´Una forma de tortura´: legisladores y defensores buscan reducir el uso del confinamiento solitario

    Pennsylvania state Reps. Margo Davidson, D-Delaware, and Jeanne McNeill, D-Lehigh, pose outside a solitary confinement cell replica in the state Capitol on Monday. Captial-Star photo by Elizabeth Hardison.

    Un grupo de legisladores de Pensilvania de clérigos y defensores de la reforma penitenciaria llamaron la práctica torturadora y degradante y se reunieron en el Capitolio estatal el lunes para pedir nuevas leyes que limiten el confinamiento solitario de los presos en todo el estado.

    El evento tuvo lugar el mismo día en que los defensores erigieron una celda de confinamiento solitario de 8 × 12 pies en el Capitolio. Equipado con sólo un lavabo y una cama, los defensores dijeron que la réplica demuestra las condiciones que enfrentan los reclusos cuando pasan meses o años en las llamadas “unidades de vivienda restringida.”

    “El confinamiento solitario es una forma de tortura”, dijo el senador Larry Farnese, D-Filadelfia, patrocinador de un proyecto de ley del Senado que impone nuevas restricciones a las sentencias de confinamiento solitario. “Almacena a las personas con problemas en lugar de tratarlos antes de liberarlos de regreso a la sociedad.”

    Aislar a los reclusos es una herramienta disciplinaria común en las cárceles y prisiones estadounidenses, a pesar de la evidencia de que el aislamiento prolongado causa depresión, psicosis e ideación suicida. 

    El confinamiento solitario generalmente está reservado para los reclusos que representan un peligro a ellos mismos o a los demás. Pero los críticos de la práctica dicen que puede ser liberalmente asignados  igual a un castigo por infracciones menores y que los presos no tienen forma de apelar una sentencia de aislamiento. 

    Los reclusos confinados también son sometidos a frecuentes registros al desnudo cuando salen de sus celdas para ducharse o comer, dijo Doug Hollis, una persona que estuvo anteriormente encarcelada que dice que pasó 30 días en aislamiento.

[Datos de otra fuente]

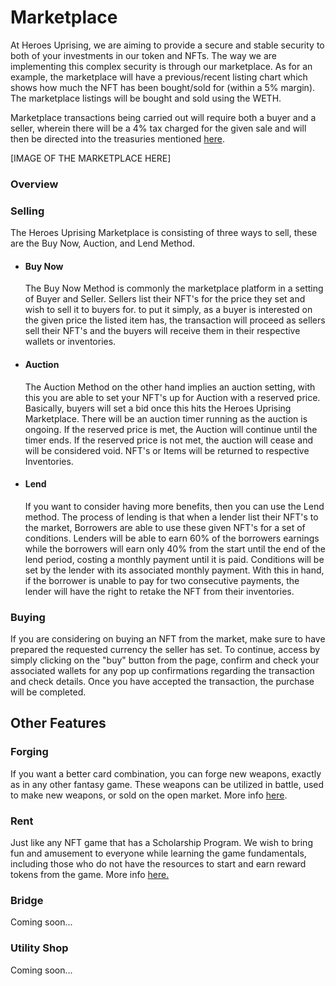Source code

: # Marketplace

At Heroes Uprising, we are aiming to provide a secure and stable security to both of your investments in our token and NFTs. The way we are implementing this complex security is through our marketplace. As for an example, the marketplace will have a previous/recent listing chart which shows how much the NFT has been bought/sold for (within a 5% margin). The marketplace listings will be bought and sold using the WETH.

Marketplace transactions being carried out will require both a buyer and a seller, wherein there will be a 4% tax charged for the given sale and will then be directed into the treasuries mentioned [here](https://docs.heroesuprising.com/game-economy-tokens-sale-and-funds-information/game-economic).



\[IMAGE OF THE MARKETPLACE HERE]

### Overview

### Selling

The Heroes Uprising Marketplace is consisting of three ways to sell, these are the Buy Now, Auction, and Lend Method.

*   #### Buy Now

    The Buy Now Method is commonly the marketplace platform in a setting of Buyer and Seller. Sellers list their NFT's for the price they set and wish to sell it to buyers for. to put it simply, as a buyer is interested on the given price the listed item has, the transaction will proceed as sellers sell their NFT's and the buyers will receive them in their respective wallets or inventories.
*   #### Auction

    The Auction Method on the other hand implies an auction setting, with this you are able to set your NFT's up for Auction with a reserved price. Basically, buyers will set a bid once this hits the Heroes Uprising Marketplace. There will be an auction timer running as the auction is ongoing. If the reserved price is met, the Auction will continue until the timer ends. If the reserved price is not met, the auction will cease and will be considered void. NFT's or Items will be returned to respective Inventories.
*   #### Lend

    If you want to consider having more benefits, then you can use the Lend method. The process of lending is that when a lender list their NFT's to the market, Borrowers are able to use these given NFT's for a set of conditions. Lenders will be able to earn 60% of the borrowers earnings while the borrowers will earn only 40% from the start until the end of the lend period, costing a monthly payment until it is paid. Conditions will be set by the lender with its associated monthly payment. With this in hand, if the borrower is unable to pay for two consecutive payments, the lender will have the right to retake the NFT from their inventories.

### Buying

If you are considering on buying an NFT from the market, make sure to have prepared the requested currency the seller has set. To continue, access by simply clicking on the "buy" button from the page, confirm and check your associated wallets for any pop up confirmations regarding the transaction and check details. Once you have accepted the transaction, the purchase will be completed.

## Other Features

### Forging

If you want a better card combination, you can forge new weapons, exactly as in any other fantasy game. These weapons can be utilized in battle, used to make new weapons, or sold on the open market. More info [here](https://docs.heroesuprising.com/game-features/forging).

### Rent

Just like any NFT game that has a Scholarship Program. We wish to bring fun and amusement to everyone while learning the game fundamentals, including those who do not have the resources to start and earn reward tokens from the game. More info [here.](https://docs.heroesuprising.com/game-features/scholarship-program)

### Bridge

Coming soon...

### Utility Shop

Coming soon...
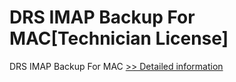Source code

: # DRS IMAP Backup For MAC[Technician License]
DRS IMAP Backup For MAC
[>> Detailed information](https://secure.shareit.com/shareit/product.html?productid=301004914&affiliateid=200057808)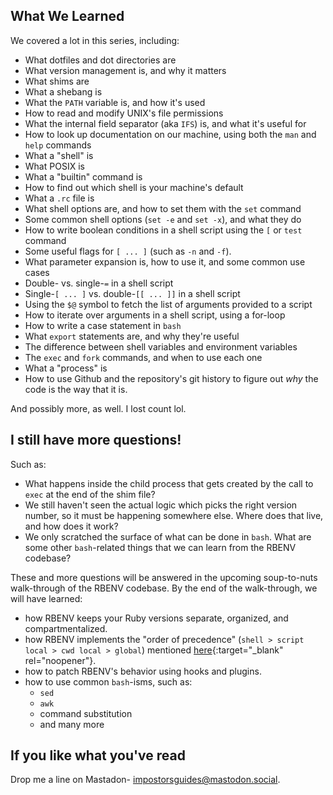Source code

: ## What We Learned

We covered a lot in this series, including:

 - What dotfiles and dot directories are
 - What version management is, and why it matters
 - What shims are
 - What a shebang is
 - What the `PATH` variable is, and how it's used
 - How to read and modify UNIX's file permissions
 - What the internal field separator (aka `IFS`) is, and what it's useful for
 - How to look up documentation on our machine, using both the `man` and `help` commands
 - What a "shell" is
 - What POSIX is
 - What a "builtin" command is
 - How to find out which shell is your machine's default
 - What a `.rc` file is
 - What shell options are, and how to set them with the `set` command
 - Some common shell options (`set -e` and `set -x`), and what they do
 - How to write boolean conditions in a shell script using the `[` or `test` command
 - Some useful flags for `[ ... ]` (such as `-n` and `-f`).
 - What parameter expansion is, how to use it, and some common use cases
 - Double- vs. single-`=` in a shell script
 - Single-`[ ... ]` vs. double-`[[ ... ]]` in a shell script
 - Using the `$@` symbol to fetch the list of arguments provided to a script
 - How to iterate over arguments in a shell script, using a for-loop
 - How to write a case statement in `bash`
 - What `export` statements are, and why they're useful
 - The difference between shell variables and environment variables
 - The `exec` and `fork` commands, and when to use each one
 - What a "process" is
 - How to use Github and the repository's git history to figure out *why* the code is the way that it is.

And possibly more, as well.  I lost count lol.

## I still have more questions!

Such as:

 - What happens inside the child process that gets created by the call to `exec` at the end of the shim file?
 - We still haven't seen the actual logic which picks the right version number, so it must be happening somewhere else.  Where does that live, and how does it work?
 - We only scratched the surface of what can be done in `bash`.  What are some other `bash`-related things that we can learn from the RBENV codebase?

These and more questions will be answered in the upcoming soup-to-nuts walk-through of the RBENV codebase.  By the end of the walk-through, we will have learned:

 - how RBENV keeps your Ruby versions separate, organized, and compartmentalized.
 - how RBENV implements the "order of precedence" (`shell > script local > cwd local > global`) mentioned [here](https://github.com/rbenv/rbenv/pull/298#issuecomment-11710825){:target="_blank" rel="noopener"}.
 - how to patch RBENV's behavior using hooks and plugins.
 - how to use common `bash`-isms, such as:
    - `sed`
    - `awk`
    - command substitution
    - and many more

## If you like what you've read

Drop me a line on Mastadon- impostorsguides@mastodon.social.

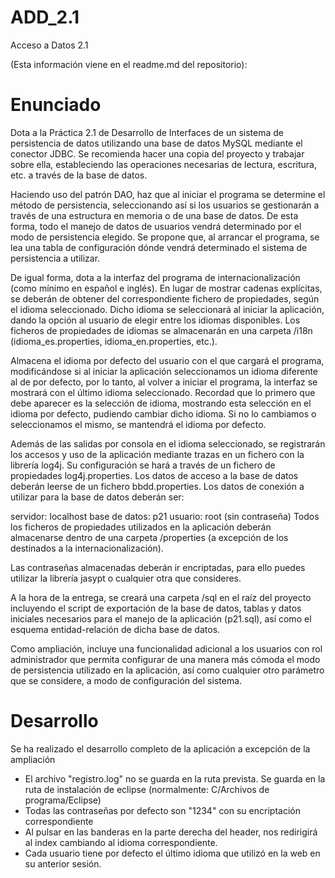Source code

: # ADD_2.1
Acceso a Datos 2.1


(Esta información viene en el readme.md del repositorio):

# Enunciado
Dota a la Práctica 2.1 de Desarrollo de Interfaces de un sistema de persistencia de datos utilizando una base de datos MySQL mediante el conector JDBC. Se recomienda hacer una copia del proyecto y trabajar sobre ella, estableciendo las operaciones necesarias de lectura, escritura, etc. a través de la base de datos.

Haciendo uso del patrón DAO, haz que al iniciar el programa se determine el método de persistencia, seleccionando así si los usuarios se gestionarán a través de una estructura en memoria o de una base de datos. De esta forma, todo el manejo de datos de usuarios vendrá determinado por el modo de persistencia elegido. Se propone que, al arrancar el programa, se lea una tabla de configuración dónde vendrá determinado el sistema de persistencia a utilizar.

De igual forma, dota a la interfaz del programa de internacionalización (como mínimo en español e inglés). En lugar de mostrar cadenas explícitas, se deberán de obtener del correspondiente fichero de propiedades, según el idioma seleccionado. Dicho idioma se seleccionará al iniciar la aplicación, dando la opción al usuario de elegir entre los idiomas disponibles. Los ficheros de propiedades de idiomas se almacenarán en una carpeta /i18n (idioma_es.properties, idioma_en.properties, etc.).

Almacena el idioma por defecto del usuario con el que cargará el programa, modificándose si al iniciar la aplicación seleccionamos un idioma diferente al de por defecto, por lo tanto, al volver a iniciar el programa, la interfaz se mostrará con el último idioma seleccionado. Recordad que lo primero que debe aparecer es la selección de idioma, mostrando esta selección en el idioma por defecto, pudiendo cambiar dicho idioma. Si no lo cambiamos o seleccionamos el mismo, se mantendrá el idioma por defecto.

Además de las salidas por consola en el idioma seleccionado, se registrarán los accesos y uso de la aplicación mediante trazas en un fichero con la librería log4j. Su configuración se hará a través de un fichero de propiedades log4j.properties. Los datos de acceso a la base de datos deberán leerse de un fichero bbdd.properties. Los datos de conexión a utilizar para la base de datos deberán ser:

servidor: localhost
base de datos: p21
usuario: root (sin contraseña)
Todos los ficheros de propiedades utilizados en la aplicación deberán almacenarse dentro de una carpeta /properties (a excepción de los destinados a la internacionalización).

Las contraseñas almacenadas deberán ir encriptadas, para ello puedes utilizar la librería jasypt o cualquier otra que consideres.

A la hora de la entrega, se creará una carpeta /sql en el raíz del proyecto incluyendo el script de exportación de la base de datos, tablas y datos iniciales necesarios para el manejo de la aplicación (p21.sql), así como el esquema entidad-relación de dicha base de datos.

Como ampliación, incluye una funcionalidad adicional a los usuarios con rol administrador que permita configurar de una manera más cómoda el modo de persistencia utilizado en la aplicación, así como cualquier otro parámetro que se considere, a modo de configuración del sistema.

# Desarrollo
Se ha realizado el desarrollo completo de la aplicación a excepción de la ampliación

- El archivo "registro.log" no se guarda en la ruta prevista. Se guarda en la ruta de instalación de eclipse (normalmente: C/Archivos de programa/Eclipse)
- Todas las contraseñas por defecto son "1234" con su encriptación correspondiente
- Al pulsar en las banderas en la parte derecha del header, nos redirigirá al index cambiando al idioma correspondiente.
- Cada usuario tiene por defecto el último idioma que utilizó en la web en su anterior sesión.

    “Es una experiencia humillante,” dijo Hollis. “Estás despojado de tu dignidad … cualquiera que sea la razón [por estar allí], es deshumanizante e incorrecto.”

    En Pensilvania, el 85 por ciento de los reclusos en confinamiento solitario fueron enviados allí por no obedecer una orden, según un artículo de noticias compartido por el Departamento de Correcciones del estado. 

    Un informe del 2018 de The Appeal, un sitio de noticias de justicia penal sin fines de lucro, encontró que algunos de los cientos reclusos en régimen de aislamiento en Pensilvania habían estado recluidos durante meses o años. 

    Los proyectos de ley en la Cámara de Representantes y el Senado buscan limitar las sentencias de confinamiento solitario en los centros correccionales estatales del condado y de menores al exigir que los presos reciban audiencias dentro de las 72 horas de ser enviados al aislamiento. 

    Si un funcionario de audiencias decide que la sentencia está justificada, el preso, que debe ser representado por un abogado, debe recibir una revisión posterior cada 15 días hasta que sean liberados. 

    Los proyectos de ley también prohíben el uso de confinamiento solitario para las reclusas que están embarazadas o que han dado a luz recientemente, los reclusos de LGBT y los reclusos menores de 21 años o mayores de 70 años. 

    El Departamento de Correcciones de Pensilvania resolvió una demanda federal el año pasado al acordar poner fin al confinamiento solitario para los reclusos que fueron setenciados a penade muerte.

    Las legislaturas en estados como Nueva York, mientras tanto, han debatido poner fin a la práctica por completo.

    Tina Davis, D-Bucks, dijo el lunes que una prohibición total del confinamiento solitario sería difícil de aprobar en la legislatura controlada por los Republicanos de Pensilvania. 

    Un reformador de prisiones también dijo que un sistema de confinamiento solitario bien regulado podría seguir siendo una última forma de castigo de los presos que no responden a otras formas de disciplina.

    John Hargreaves, director voluntario de la Sociedad Penitenciaria de Pensilvania, dijo, “Si queremos una oportunidad de que este proyecto de ley sea aprobado, no podemos quitarle una palanca para que el Departamento de Correcciones lidie con la mala conducta como mejor le parezca.”